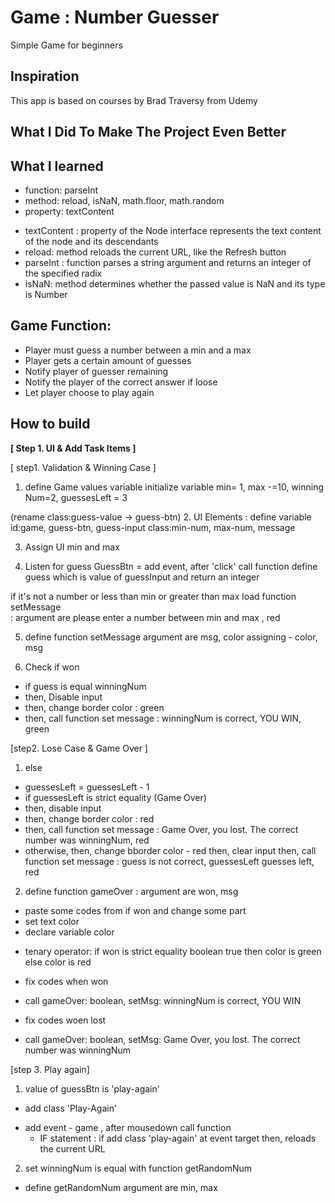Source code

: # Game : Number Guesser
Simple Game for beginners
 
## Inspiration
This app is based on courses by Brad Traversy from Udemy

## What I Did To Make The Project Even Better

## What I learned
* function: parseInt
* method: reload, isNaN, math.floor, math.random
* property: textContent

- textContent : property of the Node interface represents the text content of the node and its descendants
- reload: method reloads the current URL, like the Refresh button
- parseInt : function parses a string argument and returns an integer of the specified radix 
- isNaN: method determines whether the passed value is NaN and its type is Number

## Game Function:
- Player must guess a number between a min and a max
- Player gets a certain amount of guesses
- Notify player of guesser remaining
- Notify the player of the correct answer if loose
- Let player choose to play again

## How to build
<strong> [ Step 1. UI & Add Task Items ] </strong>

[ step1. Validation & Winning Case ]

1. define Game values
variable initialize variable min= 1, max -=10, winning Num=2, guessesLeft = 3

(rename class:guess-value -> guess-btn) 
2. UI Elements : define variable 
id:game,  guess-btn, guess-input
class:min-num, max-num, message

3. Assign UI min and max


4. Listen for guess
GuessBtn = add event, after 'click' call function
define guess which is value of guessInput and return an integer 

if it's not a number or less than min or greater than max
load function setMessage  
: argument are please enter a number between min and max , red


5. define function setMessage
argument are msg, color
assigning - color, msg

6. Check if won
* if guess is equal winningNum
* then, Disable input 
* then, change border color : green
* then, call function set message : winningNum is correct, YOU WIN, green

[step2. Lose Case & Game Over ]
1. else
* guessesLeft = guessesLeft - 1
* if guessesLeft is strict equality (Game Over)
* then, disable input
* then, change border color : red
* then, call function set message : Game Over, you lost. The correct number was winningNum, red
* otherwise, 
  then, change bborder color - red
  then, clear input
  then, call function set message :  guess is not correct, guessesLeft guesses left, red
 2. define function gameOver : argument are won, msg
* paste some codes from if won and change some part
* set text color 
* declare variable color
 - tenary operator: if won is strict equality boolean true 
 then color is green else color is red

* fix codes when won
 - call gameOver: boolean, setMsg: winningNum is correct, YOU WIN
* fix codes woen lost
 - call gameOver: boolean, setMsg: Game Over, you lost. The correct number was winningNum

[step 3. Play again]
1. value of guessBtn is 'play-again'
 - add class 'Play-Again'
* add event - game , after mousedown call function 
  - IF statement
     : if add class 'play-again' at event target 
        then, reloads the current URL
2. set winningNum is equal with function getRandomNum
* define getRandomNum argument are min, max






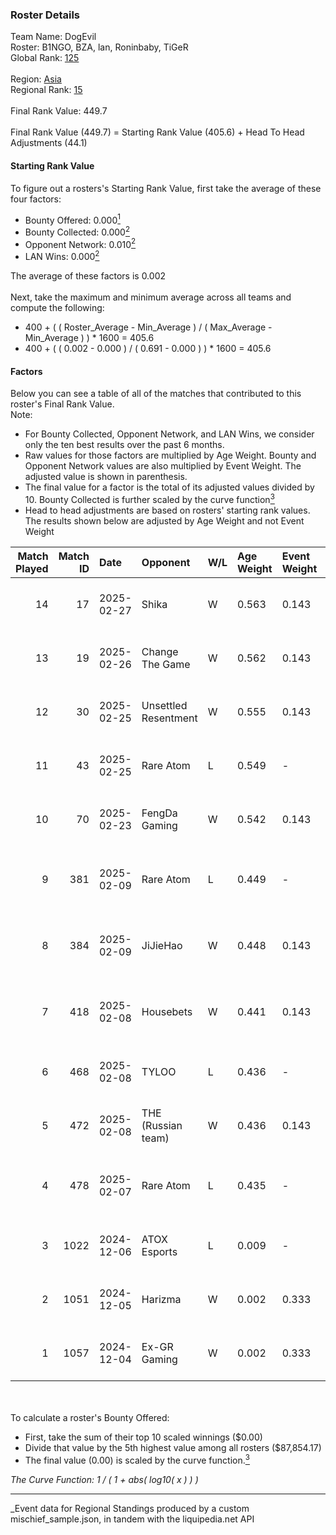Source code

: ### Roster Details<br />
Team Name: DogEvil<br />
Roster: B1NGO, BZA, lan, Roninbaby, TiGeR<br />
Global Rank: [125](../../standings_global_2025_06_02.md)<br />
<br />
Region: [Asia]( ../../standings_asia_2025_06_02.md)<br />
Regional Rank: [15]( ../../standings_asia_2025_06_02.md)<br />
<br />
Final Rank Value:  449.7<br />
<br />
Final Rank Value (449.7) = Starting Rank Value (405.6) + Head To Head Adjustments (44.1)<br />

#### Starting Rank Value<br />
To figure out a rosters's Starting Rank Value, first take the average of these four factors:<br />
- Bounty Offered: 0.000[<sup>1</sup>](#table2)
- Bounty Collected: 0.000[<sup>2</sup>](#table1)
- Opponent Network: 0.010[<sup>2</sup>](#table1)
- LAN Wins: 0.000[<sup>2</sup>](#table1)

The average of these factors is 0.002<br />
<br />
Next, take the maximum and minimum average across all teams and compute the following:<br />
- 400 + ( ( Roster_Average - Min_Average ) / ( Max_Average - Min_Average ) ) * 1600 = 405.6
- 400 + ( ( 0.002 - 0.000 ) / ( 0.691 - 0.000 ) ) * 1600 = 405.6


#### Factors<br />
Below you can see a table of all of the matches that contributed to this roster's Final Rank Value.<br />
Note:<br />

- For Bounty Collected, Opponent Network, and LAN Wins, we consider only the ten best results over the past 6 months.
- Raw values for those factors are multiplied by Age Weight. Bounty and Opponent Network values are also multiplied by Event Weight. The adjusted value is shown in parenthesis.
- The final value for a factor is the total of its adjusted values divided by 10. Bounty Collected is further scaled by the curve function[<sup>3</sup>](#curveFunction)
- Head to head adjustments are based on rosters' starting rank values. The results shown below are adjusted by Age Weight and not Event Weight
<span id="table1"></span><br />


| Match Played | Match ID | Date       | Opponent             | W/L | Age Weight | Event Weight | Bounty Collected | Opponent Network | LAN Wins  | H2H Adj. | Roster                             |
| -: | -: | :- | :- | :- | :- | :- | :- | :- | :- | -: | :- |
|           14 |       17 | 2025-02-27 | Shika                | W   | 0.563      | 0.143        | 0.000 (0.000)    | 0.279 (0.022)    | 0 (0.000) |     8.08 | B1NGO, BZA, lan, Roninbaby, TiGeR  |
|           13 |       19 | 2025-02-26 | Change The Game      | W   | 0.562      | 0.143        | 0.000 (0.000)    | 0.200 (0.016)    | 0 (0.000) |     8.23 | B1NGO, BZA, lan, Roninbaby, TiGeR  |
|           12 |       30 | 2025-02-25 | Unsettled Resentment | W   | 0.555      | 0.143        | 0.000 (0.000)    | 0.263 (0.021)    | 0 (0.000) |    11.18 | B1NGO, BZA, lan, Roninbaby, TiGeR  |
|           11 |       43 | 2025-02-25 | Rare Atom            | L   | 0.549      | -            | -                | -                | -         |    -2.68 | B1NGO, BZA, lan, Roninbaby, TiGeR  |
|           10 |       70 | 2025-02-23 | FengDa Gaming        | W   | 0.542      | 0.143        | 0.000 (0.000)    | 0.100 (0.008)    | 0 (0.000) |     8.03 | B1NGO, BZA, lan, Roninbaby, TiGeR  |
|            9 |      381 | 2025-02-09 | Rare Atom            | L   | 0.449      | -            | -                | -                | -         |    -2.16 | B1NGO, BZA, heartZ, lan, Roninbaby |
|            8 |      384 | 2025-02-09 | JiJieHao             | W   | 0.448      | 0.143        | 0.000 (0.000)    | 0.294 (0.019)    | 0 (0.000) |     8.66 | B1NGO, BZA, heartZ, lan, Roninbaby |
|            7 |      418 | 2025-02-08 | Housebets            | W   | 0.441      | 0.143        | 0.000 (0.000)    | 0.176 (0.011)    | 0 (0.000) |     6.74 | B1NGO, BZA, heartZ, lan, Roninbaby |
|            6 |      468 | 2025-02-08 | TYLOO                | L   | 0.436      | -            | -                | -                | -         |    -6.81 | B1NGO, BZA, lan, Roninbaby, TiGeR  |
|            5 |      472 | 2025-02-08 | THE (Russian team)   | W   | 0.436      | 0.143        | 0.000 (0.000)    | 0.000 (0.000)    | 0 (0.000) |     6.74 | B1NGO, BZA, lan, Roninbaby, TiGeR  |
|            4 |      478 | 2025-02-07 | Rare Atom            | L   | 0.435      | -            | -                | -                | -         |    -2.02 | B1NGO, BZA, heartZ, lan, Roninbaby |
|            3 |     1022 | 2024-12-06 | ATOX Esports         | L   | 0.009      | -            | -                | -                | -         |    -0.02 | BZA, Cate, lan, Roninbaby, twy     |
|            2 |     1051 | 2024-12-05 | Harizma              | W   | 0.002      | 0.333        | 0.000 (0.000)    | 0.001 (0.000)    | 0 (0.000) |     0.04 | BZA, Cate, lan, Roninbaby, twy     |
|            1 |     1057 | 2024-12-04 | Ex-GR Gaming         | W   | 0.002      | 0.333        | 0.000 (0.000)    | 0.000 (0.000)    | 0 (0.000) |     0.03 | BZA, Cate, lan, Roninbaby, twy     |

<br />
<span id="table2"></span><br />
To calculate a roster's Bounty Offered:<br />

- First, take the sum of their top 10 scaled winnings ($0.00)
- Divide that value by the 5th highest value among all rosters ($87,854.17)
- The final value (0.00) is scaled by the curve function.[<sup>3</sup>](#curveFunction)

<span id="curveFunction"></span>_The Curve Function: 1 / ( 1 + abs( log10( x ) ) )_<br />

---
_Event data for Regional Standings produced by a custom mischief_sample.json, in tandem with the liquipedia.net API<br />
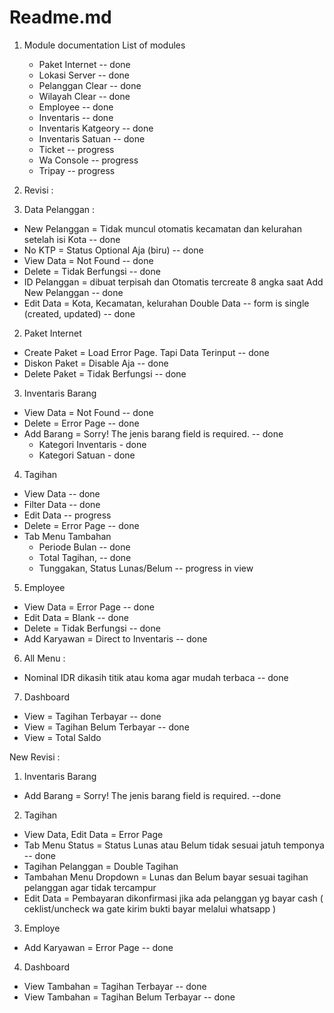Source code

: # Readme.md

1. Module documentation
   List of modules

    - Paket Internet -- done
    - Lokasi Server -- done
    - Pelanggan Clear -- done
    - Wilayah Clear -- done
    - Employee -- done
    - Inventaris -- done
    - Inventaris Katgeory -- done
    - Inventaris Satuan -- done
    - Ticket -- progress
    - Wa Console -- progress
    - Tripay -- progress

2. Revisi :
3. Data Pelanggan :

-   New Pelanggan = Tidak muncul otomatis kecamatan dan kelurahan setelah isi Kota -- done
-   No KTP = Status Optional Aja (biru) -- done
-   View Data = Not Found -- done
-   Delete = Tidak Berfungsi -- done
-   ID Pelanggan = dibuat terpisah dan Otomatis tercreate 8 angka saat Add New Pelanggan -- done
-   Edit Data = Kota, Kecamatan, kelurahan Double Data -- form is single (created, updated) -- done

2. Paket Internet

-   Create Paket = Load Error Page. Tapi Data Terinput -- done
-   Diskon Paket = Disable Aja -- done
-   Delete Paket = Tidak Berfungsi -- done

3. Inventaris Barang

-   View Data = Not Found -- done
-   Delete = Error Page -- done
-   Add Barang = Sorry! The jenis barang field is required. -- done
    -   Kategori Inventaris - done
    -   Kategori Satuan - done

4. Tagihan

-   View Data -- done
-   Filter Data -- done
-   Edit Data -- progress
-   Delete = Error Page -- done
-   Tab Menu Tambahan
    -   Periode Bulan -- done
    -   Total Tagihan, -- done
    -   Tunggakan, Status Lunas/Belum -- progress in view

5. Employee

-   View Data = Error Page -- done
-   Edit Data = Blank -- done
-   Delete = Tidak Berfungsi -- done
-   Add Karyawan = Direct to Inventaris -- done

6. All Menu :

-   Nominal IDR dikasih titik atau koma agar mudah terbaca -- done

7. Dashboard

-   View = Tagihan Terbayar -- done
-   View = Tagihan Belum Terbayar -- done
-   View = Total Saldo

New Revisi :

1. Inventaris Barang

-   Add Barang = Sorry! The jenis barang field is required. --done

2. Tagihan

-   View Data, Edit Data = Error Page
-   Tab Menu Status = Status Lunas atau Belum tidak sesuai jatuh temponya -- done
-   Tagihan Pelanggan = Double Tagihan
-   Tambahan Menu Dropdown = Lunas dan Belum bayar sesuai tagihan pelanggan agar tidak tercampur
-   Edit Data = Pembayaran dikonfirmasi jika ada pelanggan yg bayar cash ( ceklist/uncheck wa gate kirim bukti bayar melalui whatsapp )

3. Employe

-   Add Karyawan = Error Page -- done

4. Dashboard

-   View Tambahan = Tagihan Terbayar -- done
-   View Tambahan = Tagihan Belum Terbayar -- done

# # #

All lines with the word "Notify" are needed; pull them from the entries and copy each.

**Reply to the exercise**
- Notify player of guesser remaining
- Notify the player of the correct answer if loose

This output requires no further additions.